Abstract
Good medication adherence is a key factor in chronic disease management. Poor adherence is associated with adverse outcomes and high costs. We aimed to explore adherence rates among oral antihypertensive medications. The study included members of the Central District of Clalit Health Services in Israel aged between 40 and 75 years, who were diagnosed with hypertension before 2012 and who filled at least one prescription per year during 2012‐2014, for the following medications: hydrochlorothiazide, nifedipine, amlodipine, lercanidipine hydrochloride, atenolol, bisoprolol, angiotensin‐converting enzyme inhibitors (ACEI), angiotensin II receptor antagonists (ARBs), and statins. Purchase of at least nine monthly prescriptions during 2013 was considered as “good medication adherence.” We compared systolic blood pressure and LDL levels, according to medication adherence, for each medication and cross‐adherence rates between medications. The study included 31 530 subjects. The rates of good medication adherence varied widely among the medications investigated, ranging from 53% for statins and hydrochlorothiazide to 71% for amlodipine. Mean systolic BP and LDL levels were statistically significantly lower among persons with good, compared to lower adherence, for each of the medications investigated. Both advanced age and more chronic medications were associated with higher adherence rates for all medications tested. Poor adherence to any single medication was found to be associated with lower adherence to other medications. Different antihypertensive medications have different adherence rates. Since adherence to one medication is related to adherence to other medications, investing in medication adherence may be highly beneficial.
1. INTRODUCTION
Good medication adherence is a key factor in chronic disease management; poor adherence is associated with adverse outcomes and high costs of care and is of growing concern to clinicians and healthcare systems.1 Good adherence is associated with a long‐term decrease in healthcare expenditure.2 Adherence of over 80% to prescribed medications was associated with 8%‐26% fewer hospitalizations, 3%‐12% fewer emergency department visits, and up to 15% fewer outpatient visits among patients with various chronic diseases.3
Adherence to antihypertensive medication is of the utmost importance, as antihypertensive drugs reduce coronary events and stroke.4 According to the World Health Organization, the lack of adherence is the most important cause of failure to achieve blood pressure (BP) control.5 The prevalence of nonadherence was 31.2% among patients with, apparent, treatment‐resistant hypertension.6
A systematic review of 28 studies from 15 countries revealed that overall nonadherence to antihypertensive medications was 45.2%.7 In a study of older community‐dwelling patients with multi‐morbidity, using an algorithm to classify prescription drug fills into 45 chronic disease classes for older populations, 31% of the patients were non‐adherent to their medication.8
Israel has a universal health system with a high quality and accessible primary care for all patients. In a previous study, we found that adherence rates vary between different diabetic medications.9
In the current study, we aimed to investigate adherence with oral antihypertensive medications, in a cohort of hypertensive patients in our district.
2. AIM
To explore adherence rate for oral antihypertensive medications and to compare head to head adherence rate of different medications in real‐world setting.
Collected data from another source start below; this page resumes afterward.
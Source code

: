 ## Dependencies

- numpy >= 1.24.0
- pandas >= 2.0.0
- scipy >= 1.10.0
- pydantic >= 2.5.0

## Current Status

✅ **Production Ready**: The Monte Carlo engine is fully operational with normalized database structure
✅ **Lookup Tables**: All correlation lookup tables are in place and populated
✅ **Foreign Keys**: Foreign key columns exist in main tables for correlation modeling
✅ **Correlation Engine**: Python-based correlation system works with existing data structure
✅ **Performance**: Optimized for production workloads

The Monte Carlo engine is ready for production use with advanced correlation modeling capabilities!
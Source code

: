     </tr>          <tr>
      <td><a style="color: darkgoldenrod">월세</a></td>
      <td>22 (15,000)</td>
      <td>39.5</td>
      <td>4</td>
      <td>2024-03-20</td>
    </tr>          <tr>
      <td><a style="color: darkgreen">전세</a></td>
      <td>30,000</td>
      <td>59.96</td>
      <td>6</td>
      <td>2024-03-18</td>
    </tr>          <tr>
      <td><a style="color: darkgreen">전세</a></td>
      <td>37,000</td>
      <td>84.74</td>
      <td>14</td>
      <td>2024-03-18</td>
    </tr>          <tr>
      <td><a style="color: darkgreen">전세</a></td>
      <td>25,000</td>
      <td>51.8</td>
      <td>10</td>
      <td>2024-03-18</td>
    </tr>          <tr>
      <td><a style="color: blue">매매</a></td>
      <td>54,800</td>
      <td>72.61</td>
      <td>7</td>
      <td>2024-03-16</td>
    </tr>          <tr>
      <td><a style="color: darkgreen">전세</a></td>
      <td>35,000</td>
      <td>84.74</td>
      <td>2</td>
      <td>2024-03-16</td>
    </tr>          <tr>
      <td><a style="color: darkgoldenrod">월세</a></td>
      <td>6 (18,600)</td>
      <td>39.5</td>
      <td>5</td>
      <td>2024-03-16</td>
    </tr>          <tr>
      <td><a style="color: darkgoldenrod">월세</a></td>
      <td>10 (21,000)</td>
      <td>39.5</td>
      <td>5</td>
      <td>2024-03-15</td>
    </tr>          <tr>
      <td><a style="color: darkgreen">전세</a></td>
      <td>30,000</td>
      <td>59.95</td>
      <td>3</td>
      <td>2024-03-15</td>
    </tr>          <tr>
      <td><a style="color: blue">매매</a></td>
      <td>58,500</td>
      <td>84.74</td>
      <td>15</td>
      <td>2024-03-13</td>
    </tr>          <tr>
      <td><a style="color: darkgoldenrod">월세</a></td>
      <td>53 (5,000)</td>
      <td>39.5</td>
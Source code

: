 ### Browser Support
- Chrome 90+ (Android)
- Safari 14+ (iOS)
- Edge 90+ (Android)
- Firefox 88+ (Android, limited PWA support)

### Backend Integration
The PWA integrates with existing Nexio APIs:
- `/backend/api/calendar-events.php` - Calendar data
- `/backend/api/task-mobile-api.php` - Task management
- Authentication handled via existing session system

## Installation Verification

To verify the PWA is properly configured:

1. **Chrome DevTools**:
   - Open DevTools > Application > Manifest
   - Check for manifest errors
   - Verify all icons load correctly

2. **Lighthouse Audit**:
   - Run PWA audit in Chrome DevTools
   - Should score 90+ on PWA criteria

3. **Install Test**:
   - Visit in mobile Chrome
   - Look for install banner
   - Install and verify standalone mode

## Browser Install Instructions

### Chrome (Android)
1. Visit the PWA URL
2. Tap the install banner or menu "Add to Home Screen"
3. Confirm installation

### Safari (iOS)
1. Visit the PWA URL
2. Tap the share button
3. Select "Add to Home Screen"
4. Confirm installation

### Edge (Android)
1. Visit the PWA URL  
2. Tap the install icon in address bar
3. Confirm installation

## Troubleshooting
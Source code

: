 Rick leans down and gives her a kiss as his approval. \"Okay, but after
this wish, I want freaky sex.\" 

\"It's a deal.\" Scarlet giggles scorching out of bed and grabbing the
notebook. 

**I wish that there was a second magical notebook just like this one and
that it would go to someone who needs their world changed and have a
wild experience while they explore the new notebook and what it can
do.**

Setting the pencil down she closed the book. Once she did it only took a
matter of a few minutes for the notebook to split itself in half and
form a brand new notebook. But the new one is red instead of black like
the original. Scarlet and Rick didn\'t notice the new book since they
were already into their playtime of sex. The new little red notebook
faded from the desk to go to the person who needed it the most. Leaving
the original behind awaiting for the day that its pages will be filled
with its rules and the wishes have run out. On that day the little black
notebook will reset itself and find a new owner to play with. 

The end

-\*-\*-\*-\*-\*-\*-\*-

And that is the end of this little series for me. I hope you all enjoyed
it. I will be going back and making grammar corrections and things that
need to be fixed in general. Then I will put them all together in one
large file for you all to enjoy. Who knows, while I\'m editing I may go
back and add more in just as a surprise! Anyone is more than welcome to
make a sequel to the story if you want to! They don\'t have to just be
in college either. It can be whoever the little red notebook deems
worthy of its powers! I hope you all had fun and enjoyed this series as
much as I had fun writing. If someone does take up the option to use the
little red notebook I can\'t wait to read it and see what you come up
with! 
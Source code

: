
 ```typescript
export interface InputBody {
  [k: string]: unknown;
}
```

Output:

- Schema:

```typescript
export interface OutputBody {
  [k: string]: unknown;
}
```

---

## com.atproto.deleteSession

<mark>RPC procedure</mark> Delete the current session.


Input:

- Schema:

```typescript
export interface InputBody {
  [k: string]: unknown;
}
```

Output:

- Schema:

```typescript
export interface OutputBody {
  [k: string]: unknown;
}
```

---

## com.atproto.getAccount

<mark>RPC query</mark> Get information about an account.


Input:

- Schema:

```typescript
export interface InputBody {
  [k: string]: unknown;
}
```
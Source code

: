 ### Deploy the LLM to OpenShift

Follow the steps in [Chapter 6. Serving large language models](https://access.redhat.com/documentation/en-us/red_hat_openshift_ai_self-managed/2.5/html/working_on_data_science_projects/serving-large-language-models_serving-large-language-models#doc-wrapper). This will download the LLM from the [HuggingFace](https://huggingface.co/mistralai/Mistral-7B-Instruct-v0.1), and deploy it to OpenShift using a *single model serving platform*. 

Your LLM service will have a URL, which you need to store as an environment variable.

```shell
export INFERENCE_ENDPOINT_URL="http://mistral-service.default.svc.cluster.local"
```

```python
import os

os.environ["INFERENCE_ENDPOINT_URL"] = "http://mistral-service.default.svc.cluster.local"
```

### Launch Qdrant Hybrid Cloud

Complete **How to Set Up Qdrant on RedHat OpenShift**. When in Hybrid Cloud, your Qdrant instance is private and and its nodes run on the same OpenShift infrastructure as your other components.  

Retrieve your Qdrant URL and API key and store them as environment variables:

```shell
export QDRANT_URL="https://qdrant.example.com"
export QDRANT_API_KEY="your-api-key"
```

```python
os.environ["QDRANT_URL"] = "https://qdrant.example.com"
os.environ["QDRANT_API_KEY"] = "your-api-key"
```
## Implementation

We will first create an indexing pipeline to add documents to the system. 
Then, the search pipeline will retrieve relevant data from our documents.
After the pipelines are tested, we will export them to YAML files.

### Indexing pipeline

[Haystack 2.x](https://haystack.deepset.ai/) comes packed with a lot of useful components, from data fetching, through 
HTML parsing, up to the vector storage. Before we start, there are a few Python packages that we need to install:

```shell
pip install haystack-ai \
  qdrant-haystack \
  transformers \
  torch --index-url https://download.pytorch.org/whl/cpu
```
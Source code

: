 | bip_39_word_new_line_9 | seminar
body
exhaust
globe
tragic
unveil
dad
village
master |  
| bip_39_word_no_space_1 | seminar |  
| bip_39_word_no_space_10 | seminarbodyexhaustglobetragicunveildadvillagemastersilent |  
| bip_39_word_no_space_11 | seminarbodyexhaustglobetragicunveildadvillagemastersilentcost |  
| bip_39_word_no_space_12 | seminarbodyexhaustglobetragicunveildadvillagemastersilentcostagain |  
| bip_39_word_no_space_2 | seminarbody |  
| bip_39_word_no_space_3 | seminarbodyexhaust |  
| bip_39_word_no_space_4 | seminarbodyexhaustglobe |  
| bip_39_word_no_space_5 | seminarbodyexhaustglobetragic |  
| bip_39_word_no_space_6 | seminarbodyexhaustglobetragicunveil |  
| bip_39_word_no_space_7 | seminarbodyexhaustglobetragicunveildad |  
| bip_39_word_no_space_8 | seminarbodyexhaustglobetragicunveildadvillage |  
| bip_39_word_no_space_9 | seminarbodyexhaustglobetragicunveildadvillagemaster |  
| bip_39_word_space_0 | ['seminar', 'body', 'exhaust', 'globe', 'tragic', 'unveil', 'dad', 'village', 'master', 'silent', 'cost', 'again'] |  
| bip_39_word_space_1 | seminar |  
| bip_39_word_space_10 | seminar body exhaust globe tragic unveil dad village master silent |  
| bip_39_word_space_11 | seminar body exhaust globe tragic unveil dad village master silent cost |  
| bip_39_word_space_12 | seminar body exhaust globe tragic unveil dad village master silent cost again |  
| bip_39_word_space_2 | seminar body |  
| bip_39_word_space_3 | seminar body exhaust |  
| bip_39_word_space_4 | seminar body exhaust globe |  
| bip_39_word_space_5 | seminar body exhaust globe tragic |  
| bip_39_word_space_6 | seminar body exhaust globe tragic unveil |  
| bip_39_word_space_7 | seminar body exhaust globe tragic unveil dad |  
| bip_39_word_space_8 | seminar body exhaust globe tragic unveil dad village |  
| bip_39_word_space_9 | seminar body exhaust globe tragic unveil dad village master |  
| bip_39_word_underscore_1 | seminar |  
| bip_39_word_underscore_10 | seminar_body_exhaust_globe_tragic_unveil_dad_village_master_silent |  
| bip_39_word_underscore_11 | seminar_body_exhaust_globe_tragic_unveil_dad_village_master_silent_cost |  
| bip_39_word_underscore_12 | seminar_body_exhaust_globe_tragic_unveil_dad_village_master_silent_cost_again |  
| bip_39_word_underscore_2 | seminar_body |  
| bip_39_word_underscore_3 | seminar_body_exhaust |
We also aimed to explore characteristics of patients with good adherence.
3. METHODS
3.1. Setting
The study was conducted in the Central District of “Clalit Health Service” (CHS) in Israel and was approved by the local ethics committee. Since 1995, every Israeli citizen and permanent resident receive health care provided by one of four health maintenance organizations (HMO). CHS is the largest HMO in Israel, serving over 52% of the population nationwide. Patients’ medical records have been fully computerized for nearly two decades, and an extensive healthcare database has been created. The demographic data are updated directly from the population registry of the Ministry of Interior. All laboratory tests are free of charge and sent to a central laboratory. The results are recorded automatically in patients’ electronic medical files and reported directly to the primary care physicians. All community pharmacies used by CHS are computerized and report to one central repository. CHS issues medications and requires nominal co‐payments of 5‐15 US$ per medication.
In order to facilitate chronic medication purchasing, patients can buy chronic medications for up to 3 months at a time (These cases will be documented as three separate purchasing with the same date). This system ensures that all filled prescriptions are documented.
3.2. Study population
All patients aged 40‐75 years who with a diagnosis of hypertension before 2012 and who were treated by the same family physician during 2012‐2014 in the Central District of CHS. From this cohort, we included patients that filled at least one prescription per year in the three consecutive years 2012‐14 for any of the study medications. This approach was used to ensure medication use before and after 2013 and to exclude patients with changes in treatment for any reason during the study period. This approach was used to ensure that medications were prescribed through the whole of 2013, allowing us to calculate medication adherence more reliably.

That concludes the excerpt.